▶ What you have to do
Leave out the pictures and retype everything else in the records below exactly.

▶ Provided data
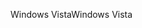 <span data-ttu-id="a6884-101">Windows Vista</span><span class="sxs-lookup"><span data-stu-id="a6884-101">Windows Vista</span></span>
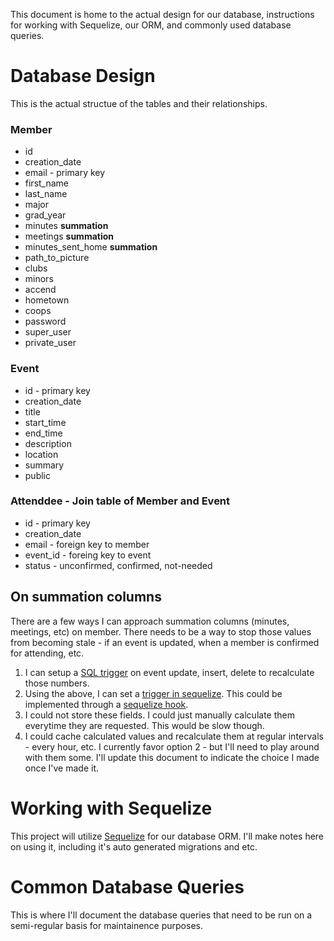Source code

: This document is home to the actual design for our database, instructions for working with Sequelize, our ORM, and commonly used database queries.

# Database Design
This is the actual structue of the tables and their relationships. 
### Member
* id
* creation_date
* email - primary key
* first_name
* last_name
* major
* grad_year
* minutes **summation**
* meetings **summation**
* minutes_sent_home **summation**
* path_to_picture
* clubs
* minors
* accend
* hometown
* coops
* password
* super_user
* private_user

### Event
* id - primary key
* creation_date
* title
* start_time
* end_time
* description
* location
* summary
* public

### Attenddee - Join table of Member and Event
* id - primary key
* creation_date
* email - foreign key to member
* event_id -  foreing key to event
* status - unconfirmed, confirmed, not-needed

## On summation columns
There are a few ways I can approach summation columns (minutes, meetings, etc) on member. There needs to be a way to stop those values from becoming stale - if an event is updated, when a member is confirmed for attending, etc.
1. I can setup a [SQL trigger](https://dev.mysql.com/doc/refman/8.0/en/triggers.html) on event update, insert, delete to recalculate those numbers. 
2. Using the above, I can set a [trigger in sequelize](https://dev.mysql.com/doc/refman/8.0/en/triggers.html). This could be implemented through a [sequelize hook](http://docs.sequelizejs.com/manual/tutorial/hooks.html).
3. I could not store these fields. I could just manually calculate them everytime they are requested. This would be slow though.
4. I could cache calculated values and recalculate them at regular intervals - every hour, etc. 
I currently favor option 2 - but I'll need to play around with them some. I'll update this document to indicate the choice I made once I've made it.

# Working with Sequelize
This project will utilize [Sequelize](sequeilzejs.com) for our database ORM. I'll make notes here on using it, including it's auto generated migrations and etc.

# Common Database Queries
This is where I'll document the database queries that need to be run on a semi-regular basis for maintainence purposes.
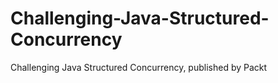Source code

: # Challenging-Java-Structured-Concurrency
Challenging Java Structured Concurrency, published by Packt
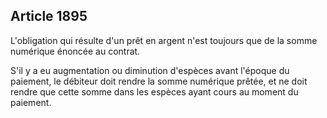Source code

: Article 1895
----
L'obligation qui résulte d'un prêt en argent n'est toujours que de la somme
numérique énoncée au contrat.

S'il y a eu augmentation ou diminution d'espèces avant l'époque du paiement, le
débiteur doit rendre la somme numérique prêtée, et ne doit rendre que cette
somme dans les espèces ayant cours au moment du paiement.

▶ Response for this exercise
 <span data-ttu-id="a6884-101">Windows Vista</span><span class="sxs-lookup"><span data-stu-id="a6884-101">Windows Vista</span></span>
Source code

: This document is home to the actual design for our database, instructions for working with Sequelize, our ORM, and commonly used database queries.

# Database Design
This is the actual structue of the tables and their relationships. 
### Member
* id
* creation_date
* email - primary key
* first_name
* last_name
* major
* grad_year
* minutes **summation**
* meetings **summation**
* minutes_sent_home **summation**
* path_to_picture
* clubs
* minors
* accend
* hometown
* coops
* password
* super_user
* private_user

### Event
* id - primary key
* creation_date
* title
* start_time
* end_time
* description
* location
* summary
* public

### Attenddee - Join table of Member and Event
* id - primary key
* creation_date
* email - foreign key to member
* event_id -  foreing key to event
* status - unconfirmed, confirmed, not-needed

## On summation columns
There are a few ways I can approach summation columns (minutes, meetings, etc) on member. There needs to be a way to stop those values from becoming stale - if an event is updated, when a member is confirmed for attending, etc.
1. I can setup a [SQL trigger](https://dev.mysql.com/doc/refman/8.0/en/triggers.html) on event update, insert, delete to recalculate those numbers. 
2. Using the above, I can set a [trigger in sequelize](https://dev.mysql.com/doc/refman/8.0/en/triggers.html). This could be implemented through a [sequelize hook](http://docs.sequelizejs.com/manual/tutorial/hooks.html).
3. I could not store these fields. I could just manually calculate them everytime they are requested. This would be slow though.
4. I could cache calculated values and recalculate them at regular intervals - every hour, etc. 
I currently favor option 2 - but I'll need to play around with them some. I'll update this document to indicate the choice I made once I've made it.

# Working with Sequelize
This project will utilize [Sequelize](sequeilzejs.com) for our database ORM. I'll make notes here on using it, including it's auto generated migrations and etc.

# Common Database Queries
This is where I'll document the database queries that need to be run on a semi-regular basis for maintainence purposes.
Source code

: # Challenging-Java-Structured-Concurrency
Challenging Java Structured Concurrency, published by Packt
Source code

: Article 1895
----
L'obligation qui résulte d'un prêt en argent n'est toujours que de la somme
numérique énoncée au contrat.

S'il y a eu augmentation ou diminution d'espèces avant l'époque du paiement, le
débiteur doit rendre la somme numérique prêtée, et ne doit rendre que cette
somme dans les espèces ayant cours au moment du paiement.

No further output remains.